In the near future, parents at Barksdale Air Force Base will have a choice about where to their children will get an education — on-base or a parish school.
The preliminary work on a charter school at the base is underway.
The Bossier Parish School Board (BSPB) approved the application for a charter school on Barksdale Air Force Base in early June of last year.
BPSB granted the new charter school a Type 1 status, meaning the local school board is responsible for the oversight and the school will have its own board of directors which governs school finances, operations, and administration.
“I’m very happy they granted our request,” said Terry Snook, President of the Barksdale Global Power Museum Association. “I’ve talked to numerous other charter school organizations and those that have a good relationship with their school board function the best. It’s better to be friends than not.”

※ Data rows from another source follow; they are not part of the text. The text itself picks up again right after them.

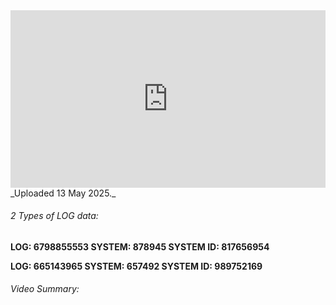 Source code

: 
<iframe src="https://drive.google.com/file/d/1hUdyt-kXL4tdNwyF9_kueUDLV3DECRqi/preview"
style="width:100%; aspect-ratio:16/9; border:0;"
  allowfullscreen>
</iframe>
_Uploaded 13 May 2025._

###### 2 Types of LOG data:

**LOG: 6798855553
SYSTEM: 878945
SYSTEM ID: 817656954**

**LOG: 665143965
SYSTEM: 657492
SYSTEM ID: 989752169**

###### Video Summary:

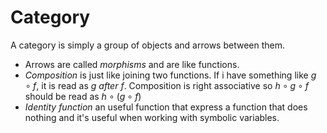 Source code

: # Category
A category is simply a group of objects and arrows between them. 
- Arrows are called *morphisms* and are like functions.
- *Composition* is just like joining two functions. If i have something like $g \circ f$, it is read as *g after f*. Composition is right associative so $h \circ g \circ f$ should be read as $h \circ (g \circ f)$
- *Identity function*  an useful function that express a function that does nothing and it's useful when working with symbolic variables. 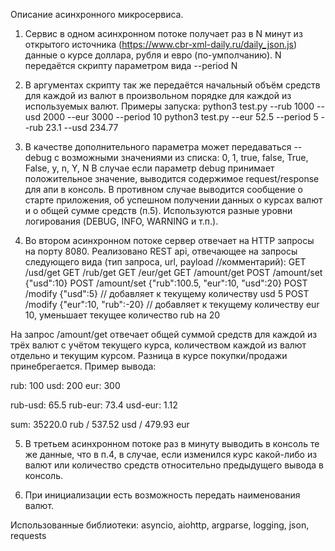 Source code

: Описание асинхронного микросервиса.

1. Сервис в одном асинхронном потоке получает раз в N минут из открытого источника (https://www.cbr-xml-daily.ru/daily_json.js) данные о курсе доллара, рубля и евро (по-умполчанию). N передаётся скрипту параметром вида --period N

2. В аргументах скрипту так же передаётся начальный объём средств для каждой из валют в произвольном порядке для каждой из используемых валют. Примеры запуска:
python3 test.py --rub 1000 --usd 2000 --eur 3000 --period 10
python3 test.py --eur 52.5 --period 5 --rub 23.1 --usd 234.77

3. В качестве дополнительного параметра может передаваться --debug с возможными значениями из списка:
0, 1, true, false, True, False, y, n, Y, N
В случае если параметр debug принимает положительное значение, выводится содержимое request/response для апи в консоль. В противном случае выводится сообщение о старте приложения, об успешном получении данных о курсах валют и о общей сумме средств (п.5). Используются разные уровни логирования (DEBUG, INFO, WARNING и т.п.).

4. Во втором асинхронном потоке сервер отвечает на HTTP запросы на порту 8080. Реализовано REST api, отвечающее на запросы следующего вида (тип запроса, url, payload //комментарий):
GET /usd/get 
GET /rub/get
GET /eur/get
GET /amount/get
POST /amount/set {"usd":10}
POST /amount/set {"rub":100.5, "eur":10, "usd":20}
POST /modify {"usd":5} // добавляет к текущему количеству usd 5
POST /modify {"eur":10, "rub":-20} // добавляет к текущему количеству eur 10, уменьшает текущее количество rub на 20

На запрос /amount/get отвечает общей суммой средств для каждой из трёх валют с учётом текущего курса, количеством каждой из валют отдельно и текущим курсом. Разница в курсе покупки/продажи принебрегается. Пример вывода:

rub: 100
usd: 200
eur: 300

rub-usd: 65.5
rub-eur: 73.4
usd-eur: 1.12

sum: 35220.0 rub / 537.52 usd / 479.93 eur

5. В третьем асинхронном потоке раз в минуту выводить в консоль те же данные, что в п.4, в случае, если изменился курс какой-либо из валют или количество средств относительно предыдущего вывода в консоль.

6. При инициализации есть возможность передать наименования валют.


Использованные библиотеки:
asyncio, aiohttp, argparse, logging, json, requests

The school will accommodate 396 students with the ability to go as high as 800. Snook said the school would being offering K-6 and ramp up to a full K-12 with 800 students in four to six years’ time.
The school will be on the East Reservation area, located close to new base housing.
The charter’s primary focus is on dependent children living on base at Barksdale. Their secondary focus is on dependent children living off-base. Their third focus is instructors and staff of the school, who are not necessarily military.
There is no solid timeline, but Snook expects the school to be open in August 2019.
“Starting up is a major undertaking. We’re going to have to build a building from scratch,” he cautioned.
There is no firm cost, either, but Snook expects it to range anywhere from $8 million to $20 million.
“We have to look at: What level do we build it for? Do we add on quickly or do we build it for full capacity and add on as we can?” Snook said.
The construction would not be paid for by new taxpayer money. The cost would be paid back by money received for each student attending the school, similar to how parish schools receive money for students in attendance.
“No new money, construction would be on our nickel. And we would repay our debt from funding per student,” Snook assured.
With the charter school taking students out of parish schools, the chance is there for friction. However, Snook doesn’t believe the charter school will alienate or distance the base’s relationship with area schools and the school board.
“The school board has been supportive. It will take some adjustment, there could be some angst; but anything new will cause that.”
The BPSB has maintained that they value their long-standing partnership with Barksdale Air Force Base and will remain committed to providing academic options to families that best address the challenges military-connected children face.
Snook said the school board knows the difficulties faced by children of the military, as does the museum board, with near constant relocation and being placed in different social circles.
“It’s not a terrible thing, but when you’re 12 years old and stand in front of a class, it’s not fun,” he said. “I was a ‘military brat’ so we’ve done our share of standing up in front of class and being introduced as the new kid. That’s tough.”
The school will serve Airmen by lessening apprehension for parents who are deployed while making it easier for the family that is left behind.
“Kids could have a father and/or mother who has been deployed four of five times. It’s not an impossible life, and I think the kids in the long run do fine, but having a parent gone is tough,” Snook said.
Another advantage is the school strengthens Barksdale in the face of a future BRAC (base realignment and closure).
“I’ve been a lot of places, this is the most solid relationship I’ve seen between a base and the community during my time in the military. It is second to none. Support has not been an issue and won’t be an issue because (the community) knows the importance (of Barksdale) and supports it,” Snook said.
He pointed out that Barksdale is much bigger now than it has ever been, but adds that a good charter school “could’t hurt” if another BRAC is proposed.
“Who knows what budgetary constraints we will face in the future. You have to look at the permanence of the base, the quality of the facilities here, and the relationship with community. But I don’t see how it could hurt (protecting from a BRAC).”
Talk about a charter school on base began several years ago. Early 2016, the Barksdale Global Power Museum Association asked the Bossier Parish School Board to grant the local charter.
“We had no plans to do a charter school,” said Snook. “But part of what was required was a 501c3 nonprofit, which the museum is, to sponsor it.
The charter school was sought by base leadership in February 2016.
The museum board had to act fast in order to meet the March 3 deadline to file a charter request or else they would have needed to wait another 12 months.
The BPSB has requested 17 acres from BAFB for the school, as law mandates the request for the school has to come from the school board because they are the entity granting authority for the charter.
That has been sent to the Department of Defense for approval, which could take up to a year. The base will then conduct an environmental impact study and wait for the results.
In the meantime, Snook has been contacting construction firms about the project and already has an educational provider in mind for the school.
“That is so when we do get that document back, we’re ready to start the next steps. We want to be ready to roll,” he said.
The Barksdale charter school will be the second on-base school in Louisiana and only the ninth in the United States.
“It will be great for the kids and that’s, really, what we’re concerned about,” said Snook.